• [Task objective]
Repeat exactly, and only, the lines below starting at the line that contains "be classified according" and ending at the line that contains "One of the first", inclusive of both.

• [Dataset excerpts]

Segment Open

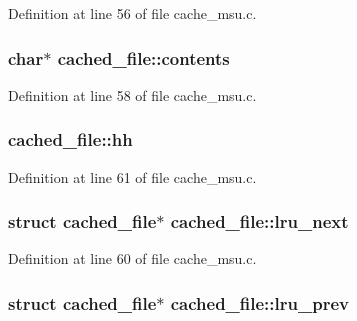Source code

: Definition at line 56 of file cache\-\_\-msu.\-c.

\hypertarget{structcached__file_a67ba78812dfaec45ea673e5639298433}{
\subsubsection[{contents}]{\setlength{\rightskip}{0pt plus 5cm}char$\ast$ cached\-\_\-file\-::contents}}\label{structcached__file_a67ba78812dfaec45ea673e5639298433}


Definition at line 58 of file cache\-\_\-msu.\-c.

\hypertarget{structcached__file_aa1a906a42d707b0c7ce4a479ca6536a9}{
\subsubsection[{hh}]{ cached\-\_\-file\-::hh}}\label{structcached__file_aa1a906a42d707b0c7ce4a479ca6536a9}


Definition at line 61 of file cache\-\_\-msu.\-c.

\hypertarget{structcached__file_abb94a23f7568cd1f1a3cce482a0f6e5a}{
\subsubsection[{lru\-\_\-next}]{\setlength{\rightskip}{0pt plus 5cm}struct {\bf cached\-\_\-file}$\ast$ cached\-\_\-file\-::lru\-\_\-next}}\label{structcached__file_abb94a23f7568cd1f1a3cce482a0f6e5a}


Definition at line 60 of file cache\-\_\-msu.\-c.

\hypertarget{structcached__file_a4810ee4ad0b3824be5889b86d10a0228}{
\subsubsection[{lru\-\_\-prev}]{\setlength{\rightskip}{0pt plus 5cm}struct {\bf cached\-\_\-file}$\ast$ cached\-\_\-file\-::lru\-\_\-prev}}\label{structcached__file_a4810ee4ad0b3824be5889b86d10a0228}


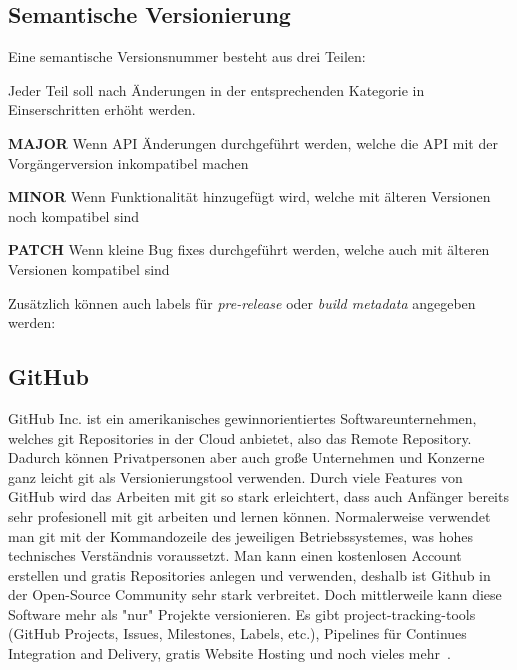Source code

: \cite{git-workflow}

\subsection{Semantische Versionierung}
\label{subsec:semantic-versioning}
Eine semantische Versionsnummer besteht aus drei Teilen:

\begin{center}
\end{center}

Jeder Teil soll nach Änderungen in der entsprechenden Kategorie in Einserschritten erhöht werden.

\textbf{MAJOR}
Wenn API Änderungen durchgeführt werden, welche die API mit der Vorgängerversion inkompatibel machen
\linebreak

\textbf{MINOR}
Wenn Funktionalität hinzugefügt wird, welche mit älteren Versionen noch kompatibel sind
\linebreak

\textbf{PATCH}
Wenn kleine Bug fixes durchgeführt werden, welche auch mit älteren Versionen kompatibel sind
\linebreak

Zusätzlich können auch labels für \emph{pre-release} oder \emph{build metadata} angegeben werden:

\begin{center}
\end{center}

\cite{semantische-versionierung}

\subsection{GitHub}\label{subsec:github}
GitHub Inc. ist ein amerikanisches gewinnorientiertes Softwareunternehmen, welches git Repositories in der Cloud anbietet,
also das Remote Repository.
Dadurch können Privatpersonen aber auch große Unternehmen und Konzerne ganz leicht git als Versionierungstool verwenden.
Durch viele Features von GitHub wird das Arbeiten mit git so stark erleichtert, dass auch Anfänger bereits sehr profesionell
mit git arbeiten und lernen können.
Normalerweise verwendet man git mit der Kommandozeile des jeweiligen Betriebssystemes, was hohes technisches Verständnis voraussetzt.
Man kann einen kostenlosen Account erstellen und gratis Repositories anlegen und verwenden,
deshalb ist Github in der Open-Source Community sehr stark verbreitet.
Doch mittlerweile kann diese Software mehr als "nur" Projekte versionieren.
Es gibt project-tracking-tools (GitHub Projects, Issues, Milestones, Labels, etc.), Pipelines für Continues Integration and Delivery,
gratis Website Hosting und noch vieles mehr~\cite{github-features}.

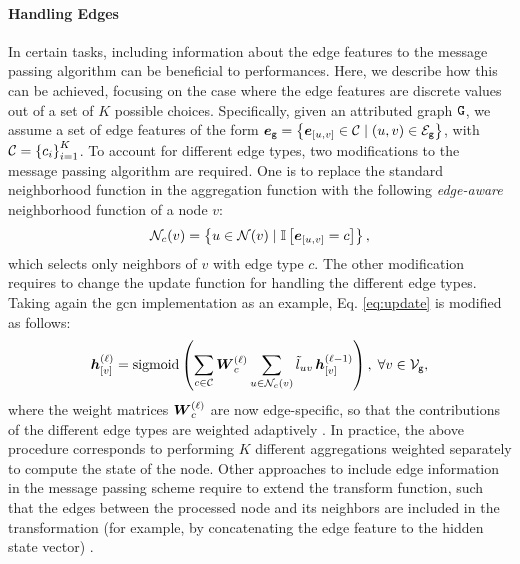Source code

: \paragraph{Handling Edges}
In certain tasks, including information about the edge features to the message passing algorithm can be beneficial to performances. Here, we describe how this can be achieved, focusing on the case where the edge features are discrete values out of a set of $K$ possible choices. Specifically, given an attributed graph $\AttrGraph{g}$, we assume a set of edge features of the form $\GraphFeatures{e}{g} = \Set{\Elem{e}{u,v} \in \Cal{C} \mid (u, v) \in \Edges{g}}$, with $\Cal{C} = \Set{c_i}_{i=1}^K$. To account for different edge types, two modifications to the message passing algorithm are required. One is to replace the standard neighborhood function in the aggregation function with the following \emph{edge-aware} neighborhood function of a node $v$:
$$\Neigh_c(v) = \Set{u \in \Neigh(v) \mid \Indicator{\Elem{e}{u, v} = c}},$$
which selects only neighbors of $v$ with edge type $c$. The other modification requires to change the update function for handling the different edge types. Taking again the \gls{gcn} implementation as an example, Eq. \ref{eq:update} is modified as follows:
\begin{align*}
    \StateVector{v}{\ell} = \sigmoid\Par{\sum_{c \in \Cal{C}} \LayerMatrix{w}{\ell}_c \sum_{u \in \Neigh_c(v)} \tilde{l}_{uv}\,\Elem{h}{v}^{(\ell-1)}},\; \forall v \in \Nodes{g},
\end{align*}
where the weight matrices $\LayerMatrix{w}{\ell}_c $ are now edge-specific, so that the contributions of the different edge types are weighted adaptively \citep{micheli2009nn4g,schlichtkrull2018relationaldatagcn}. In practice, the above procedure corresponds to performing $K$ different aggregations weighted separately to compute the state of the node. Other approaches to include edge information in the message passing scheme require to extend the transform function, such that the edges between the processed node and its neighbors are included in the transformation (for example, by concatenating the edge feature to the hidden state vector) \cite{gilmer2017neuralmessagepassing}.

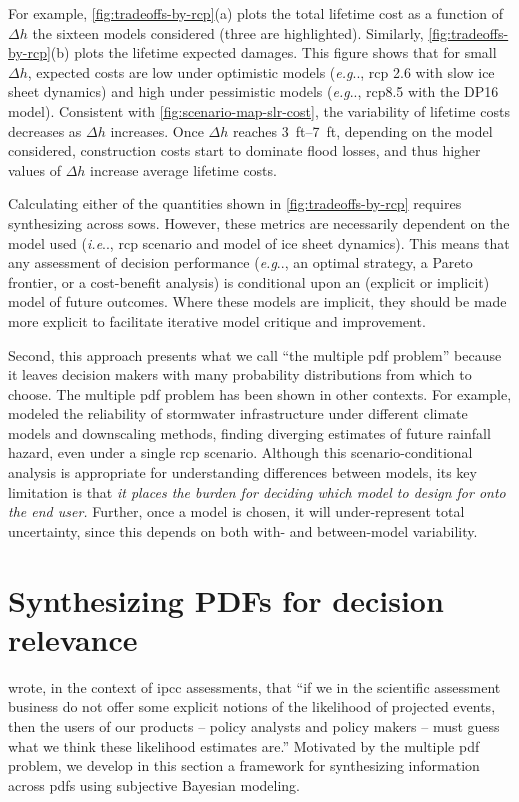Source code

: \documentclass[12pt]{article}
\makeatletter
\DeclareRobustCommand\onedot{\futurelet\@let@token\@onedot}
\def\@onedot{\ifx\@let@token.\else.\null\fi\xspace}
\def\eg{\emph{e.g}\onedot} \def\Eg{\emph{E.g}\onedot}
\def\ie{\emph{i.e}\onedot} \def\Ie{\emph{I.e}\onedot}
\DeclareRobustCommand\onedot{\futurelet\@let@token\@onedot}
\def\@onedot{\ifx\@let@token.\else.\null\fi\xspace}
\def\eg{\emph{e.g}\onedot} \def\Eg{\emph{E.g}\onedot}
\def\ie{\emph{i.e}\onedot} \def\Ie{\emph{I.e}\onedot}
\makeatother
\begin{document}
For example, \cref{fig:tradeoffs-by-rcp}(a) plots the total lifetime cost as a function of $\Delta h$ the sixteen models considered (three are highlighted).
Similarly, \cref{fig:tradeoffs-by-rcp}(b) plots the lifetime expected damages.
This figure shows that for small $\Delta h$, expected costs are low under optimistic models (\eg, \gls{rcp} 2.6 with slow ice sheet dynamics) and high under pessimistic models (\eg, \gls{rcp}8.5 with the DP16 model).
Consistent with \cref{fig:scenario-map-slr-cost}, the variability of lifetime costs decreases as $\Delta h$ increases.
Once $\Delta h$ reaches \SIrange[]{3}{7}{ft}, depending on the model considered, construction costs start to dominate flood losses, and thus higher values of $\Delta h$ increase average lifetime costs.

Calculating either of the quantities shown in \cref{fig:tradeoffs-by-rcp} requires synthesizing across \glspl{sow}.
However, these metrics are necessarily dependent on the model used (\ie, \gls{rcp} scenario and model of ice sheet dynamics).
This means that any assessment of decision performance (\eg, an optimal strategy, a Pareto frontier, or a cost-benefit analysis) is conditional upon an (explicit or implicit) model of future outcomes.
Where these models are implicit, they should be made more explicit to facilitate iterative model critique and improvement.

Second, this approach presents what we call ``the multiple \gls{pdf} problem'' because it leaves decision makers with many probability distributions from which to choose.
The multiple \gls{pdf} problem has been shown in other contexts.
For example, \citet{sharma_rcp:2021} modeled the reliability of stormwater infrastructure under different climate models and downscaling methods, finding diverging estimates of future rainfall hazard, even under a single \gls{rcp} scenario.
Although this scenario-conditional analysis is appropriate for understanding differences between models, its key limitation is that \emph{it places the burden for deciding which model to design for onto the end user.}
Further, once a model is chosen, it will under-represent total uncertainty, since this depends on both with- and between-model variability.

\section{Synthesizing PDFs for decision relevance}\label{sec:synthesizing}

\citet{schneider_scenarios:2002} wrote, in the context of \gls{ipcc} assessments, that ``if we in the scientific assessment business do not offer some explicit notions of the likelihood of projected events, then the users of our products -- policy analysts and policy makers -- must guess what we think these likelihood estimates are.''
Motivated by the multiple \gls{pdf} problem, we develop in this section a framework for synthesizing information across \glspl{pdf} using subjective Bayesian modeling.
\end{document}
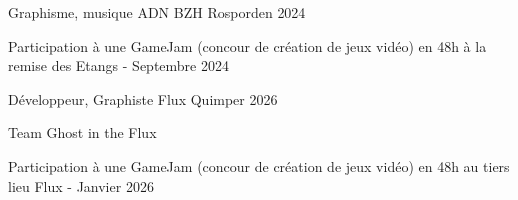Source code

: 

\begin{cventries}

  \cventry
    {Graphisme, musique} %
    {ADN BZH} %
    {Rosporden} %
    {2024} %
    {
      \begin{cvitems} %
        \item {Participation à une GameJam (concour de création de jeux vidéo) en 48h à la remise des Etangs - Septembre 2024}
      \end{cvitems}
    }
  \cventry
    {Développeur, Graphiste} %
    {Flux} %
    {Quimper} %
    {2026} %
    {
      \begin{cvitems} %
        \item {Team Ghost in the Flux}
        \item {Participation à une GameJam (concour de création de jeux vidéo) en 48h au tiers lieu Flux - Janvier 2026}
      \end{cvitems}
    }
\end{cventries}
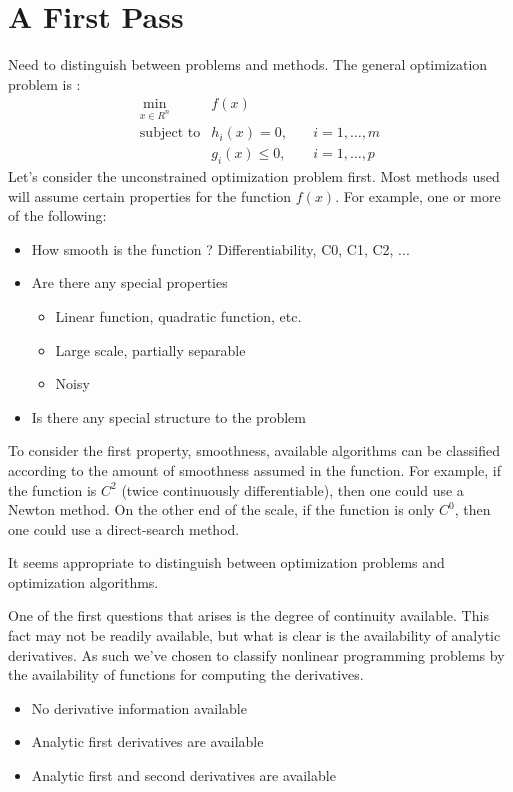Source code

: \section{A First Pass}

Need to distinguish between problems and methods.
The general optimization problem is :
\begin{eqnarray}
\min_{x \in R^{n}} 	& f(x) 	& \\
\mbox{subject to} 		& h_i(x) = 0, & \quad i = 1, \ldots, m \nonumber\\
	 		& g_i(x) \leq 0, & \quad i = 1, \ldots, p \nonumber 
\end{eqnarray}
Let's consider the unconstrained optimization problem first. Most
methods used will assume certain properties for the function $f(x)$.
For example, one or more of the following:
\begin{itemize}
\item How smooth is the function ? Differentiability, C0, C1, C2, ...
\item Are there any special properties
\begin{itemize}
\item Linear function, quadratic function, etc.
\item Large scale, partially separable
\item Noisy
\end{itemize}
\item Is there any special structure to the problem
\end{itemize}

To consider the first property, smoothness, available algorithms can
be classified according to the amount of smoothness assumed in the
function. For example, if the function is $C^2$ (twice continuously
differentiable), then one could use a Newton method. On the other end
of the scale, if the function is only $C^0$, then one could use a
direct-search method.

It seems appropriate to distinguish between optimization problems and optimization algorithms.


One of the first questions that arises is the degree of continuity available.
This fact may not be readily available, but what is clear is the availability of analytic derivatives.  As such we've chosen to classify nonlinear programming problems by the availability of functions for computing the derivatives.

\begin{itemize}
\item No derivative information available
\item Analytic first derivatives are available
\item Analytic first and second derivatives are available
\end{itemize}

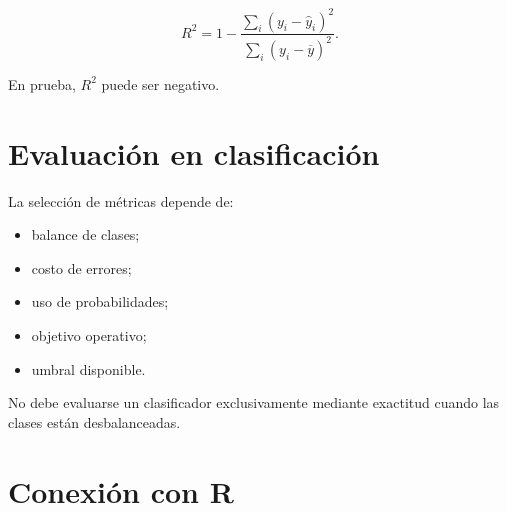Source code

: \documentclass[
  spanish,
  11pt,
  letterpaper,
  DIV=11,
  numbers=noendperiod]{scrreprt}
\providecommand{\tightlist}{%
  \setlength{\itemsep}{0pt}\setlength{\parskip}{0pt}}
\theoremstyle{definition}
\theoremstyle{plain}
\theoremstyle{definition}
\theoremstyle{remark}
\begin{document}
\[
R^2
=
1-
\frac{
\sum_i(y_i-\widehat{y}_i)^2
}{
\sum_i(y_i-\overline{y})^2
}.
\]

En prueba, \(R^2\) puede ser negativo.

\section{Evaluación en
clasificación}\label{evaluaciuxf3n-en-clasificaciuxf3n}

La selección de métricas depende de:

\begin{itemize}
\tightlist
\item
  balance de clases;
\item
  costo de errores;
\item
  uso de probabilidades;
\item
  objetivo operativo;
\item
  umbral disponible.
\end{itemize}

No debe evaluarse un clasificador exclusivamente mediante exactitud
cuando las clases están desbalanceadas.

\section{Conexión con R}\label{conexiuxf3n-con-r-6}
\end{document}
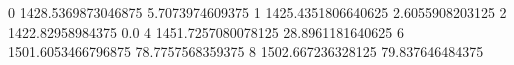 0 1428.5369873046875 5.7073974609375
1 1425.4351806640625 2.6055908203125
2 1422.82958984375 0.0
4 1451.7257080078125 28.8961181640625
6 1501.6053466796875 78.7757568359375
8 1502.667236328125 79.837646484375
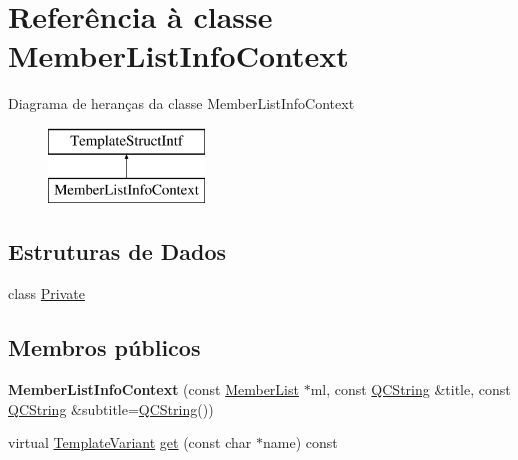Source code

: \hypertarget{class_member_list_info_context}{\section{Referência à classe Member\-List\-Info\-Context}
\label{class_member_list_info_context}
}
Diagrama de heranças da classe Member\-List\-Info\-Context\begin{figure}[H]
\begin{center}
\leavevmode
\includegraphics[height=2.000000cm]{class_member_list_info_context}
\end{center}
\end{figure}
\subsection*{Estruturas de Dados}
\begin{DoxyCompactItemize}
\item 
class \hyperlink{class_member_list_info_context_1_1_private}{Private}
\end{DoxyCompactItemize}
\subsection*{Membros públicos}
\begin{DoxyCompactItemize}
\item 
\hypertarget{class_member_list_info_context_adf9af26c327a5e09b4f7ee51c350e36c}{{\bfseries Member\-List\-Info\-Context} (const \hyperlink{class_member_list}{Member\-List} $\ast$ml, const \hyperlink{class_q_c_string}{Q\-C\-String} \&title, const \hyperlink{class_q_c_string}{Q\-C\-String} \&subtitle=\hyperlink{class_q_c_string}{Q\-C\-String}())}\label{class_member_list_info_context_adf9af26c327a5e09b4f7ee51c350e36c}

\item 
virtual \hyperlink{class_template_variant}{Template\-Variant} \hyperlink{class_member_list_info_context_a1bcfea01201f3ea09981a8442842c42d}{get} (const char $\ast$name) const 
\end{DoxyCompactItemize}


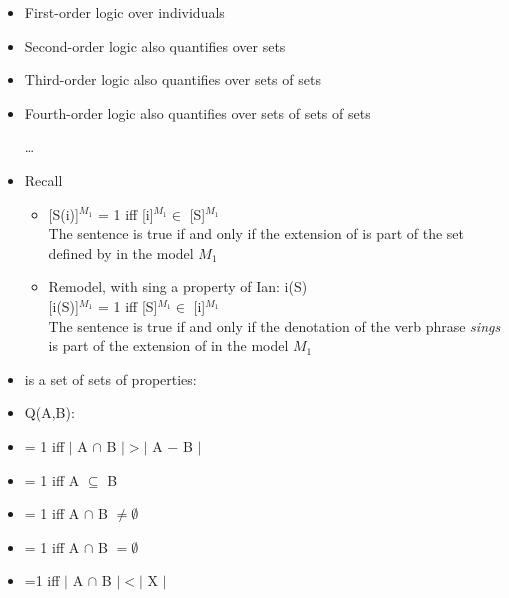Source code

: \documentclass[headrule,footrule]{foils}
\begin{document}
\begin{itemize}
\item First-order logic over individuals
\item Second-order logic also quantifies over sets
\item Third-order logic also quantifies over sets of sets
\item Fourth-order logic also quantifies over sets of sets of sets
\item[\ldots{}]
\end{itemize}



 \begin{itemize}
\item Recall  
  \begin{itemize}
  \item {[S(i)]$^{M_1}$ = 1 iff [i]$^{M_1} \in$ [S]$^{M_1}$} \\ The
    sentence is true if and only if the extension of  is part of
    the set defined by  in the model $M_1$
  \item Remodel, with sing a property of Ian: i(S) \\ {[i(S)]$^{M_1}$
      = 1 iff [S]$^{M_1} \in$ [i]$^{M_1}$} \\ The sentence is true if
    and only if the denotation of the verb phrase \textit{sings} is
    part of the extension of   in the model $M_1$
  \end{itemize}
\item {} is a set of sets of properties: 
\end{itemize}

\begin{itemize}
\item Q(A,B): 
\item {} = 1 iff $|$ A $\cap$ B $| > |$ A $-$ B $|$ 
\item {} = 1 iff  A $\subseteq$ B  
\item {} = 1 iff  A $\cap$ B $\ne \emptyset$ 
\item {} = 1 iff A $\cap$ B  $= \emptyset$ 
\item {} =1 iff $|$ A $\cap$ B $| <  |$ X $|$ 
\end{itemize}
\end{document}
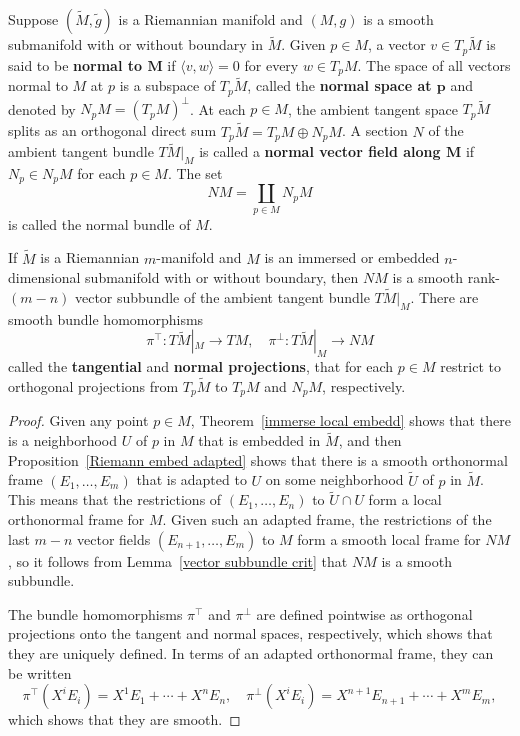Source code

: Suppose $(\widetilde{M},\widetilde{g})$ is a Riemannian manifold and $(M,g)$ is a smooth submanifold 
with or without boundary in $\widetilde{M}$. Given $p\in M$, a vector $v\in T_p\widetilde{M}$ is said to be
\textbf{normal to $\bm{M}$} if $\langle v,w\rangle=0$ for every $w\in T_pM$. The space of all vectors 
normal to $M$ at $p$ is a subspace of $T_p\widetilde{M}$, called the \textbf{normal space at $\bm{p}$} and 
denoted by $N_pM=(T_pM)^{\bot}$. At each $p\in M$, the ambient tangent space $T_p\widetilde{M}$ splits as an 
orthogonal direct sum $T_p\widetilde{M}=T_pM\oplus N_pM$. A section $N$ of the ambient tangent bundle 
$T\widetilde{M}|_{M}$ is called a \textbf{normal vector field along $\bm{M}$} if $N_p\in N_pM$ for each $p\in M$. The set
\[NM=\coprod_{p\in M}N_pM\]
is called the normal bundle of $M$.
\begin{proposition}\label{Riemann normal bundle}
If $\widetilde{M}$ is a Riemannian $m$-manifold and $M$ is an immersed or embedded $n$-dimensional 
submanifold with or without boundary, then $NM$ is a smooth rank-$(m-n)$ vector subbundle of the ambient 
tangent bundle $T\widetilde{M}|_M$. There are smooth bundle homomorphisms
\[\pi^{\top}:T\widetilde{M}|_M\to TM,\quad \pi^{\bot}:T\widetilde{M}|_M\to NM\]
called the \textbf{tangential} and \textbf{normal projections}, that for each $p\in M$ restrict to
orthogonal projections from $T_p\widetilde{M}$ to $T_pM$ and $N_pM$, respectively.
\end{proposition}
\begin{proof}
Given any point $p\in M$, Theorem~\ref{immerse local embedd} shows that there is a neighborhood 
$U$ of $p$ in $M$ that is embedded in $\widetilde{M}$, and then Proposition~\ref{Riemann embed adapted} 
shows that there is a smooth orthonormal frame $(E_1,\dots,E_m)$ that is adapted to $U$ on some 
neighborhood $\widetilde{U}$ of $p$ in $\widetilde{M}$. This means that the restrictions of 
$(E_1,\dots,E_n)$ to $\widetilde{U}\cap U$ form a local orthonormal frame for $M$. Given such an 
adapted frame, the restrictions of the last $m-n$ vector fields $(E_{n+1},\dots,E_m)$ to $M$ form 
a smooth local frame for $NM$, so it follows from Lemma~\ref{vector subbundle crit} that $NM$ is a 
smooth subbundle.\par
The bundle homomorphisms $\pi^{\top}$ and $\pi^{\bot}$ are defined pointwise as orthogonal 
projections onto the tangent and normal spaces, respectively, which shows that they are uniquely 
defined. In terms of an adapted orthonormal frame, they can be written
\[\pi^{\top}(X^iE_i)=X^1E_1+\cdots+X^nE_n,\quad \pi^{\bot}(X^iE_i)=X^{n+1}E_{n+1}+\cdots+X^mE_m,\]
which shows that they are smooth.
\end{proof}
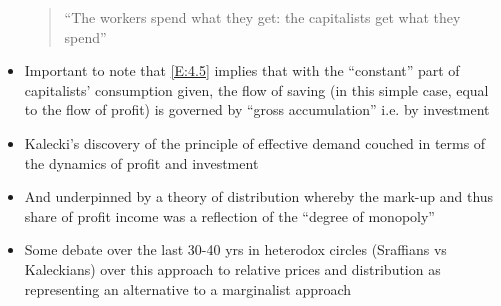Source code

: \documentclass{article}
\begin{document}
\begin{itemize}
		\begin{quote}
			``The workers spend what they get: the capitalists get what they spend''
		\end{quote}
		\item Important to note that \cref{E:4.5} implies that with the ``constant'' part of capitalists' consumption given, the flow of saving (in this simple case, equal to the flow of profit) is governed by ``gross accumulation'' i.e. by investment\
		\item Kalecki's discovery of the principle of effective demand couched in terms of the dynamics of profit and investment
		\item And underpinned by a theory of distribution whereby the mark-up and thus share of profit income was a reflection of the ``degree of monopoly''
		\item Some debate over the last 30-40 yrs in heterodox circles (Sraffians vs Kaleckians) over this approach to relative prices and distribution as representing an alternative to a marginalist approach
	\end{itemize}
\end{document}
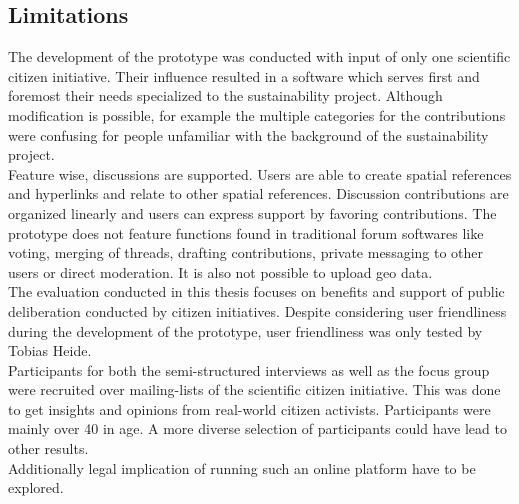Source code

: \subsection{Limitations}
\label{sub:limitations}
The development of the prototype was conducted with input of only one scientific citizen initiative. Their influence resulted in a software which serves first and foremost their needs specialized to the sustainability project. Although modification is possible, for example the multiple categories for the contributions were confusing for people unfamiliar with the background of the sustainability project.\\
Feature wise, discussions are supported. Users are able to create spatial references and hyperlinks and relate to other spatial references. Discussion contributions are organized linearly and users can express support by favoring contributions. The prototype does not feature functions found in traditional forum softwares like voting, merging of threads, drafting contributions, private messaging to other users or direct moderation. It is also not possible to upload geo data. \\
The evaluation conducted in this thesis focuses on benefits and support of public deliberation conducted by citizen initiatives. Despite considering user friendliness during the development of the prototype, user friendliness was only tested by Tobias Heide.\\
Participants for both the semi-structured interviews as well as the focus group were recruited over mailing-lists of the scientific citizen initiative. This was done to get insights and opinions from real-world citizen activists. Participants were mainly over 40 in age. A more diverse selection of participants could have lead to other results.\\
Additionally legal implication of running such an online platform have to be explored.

Segment Closed

• [Reply]
be classified according to the amount of smoothness assumed in the
function. For example, if the function is $C^2$ (twice continuously
differentiable), then one could use a Newton method. On the other end
of the scale, if the function is only $C^0$, then one could use a
direct-search method.

It seems appropriate to distinguish between optimization problems and optimization algorithms.


One of the first questions that arises is the degree of continuity available.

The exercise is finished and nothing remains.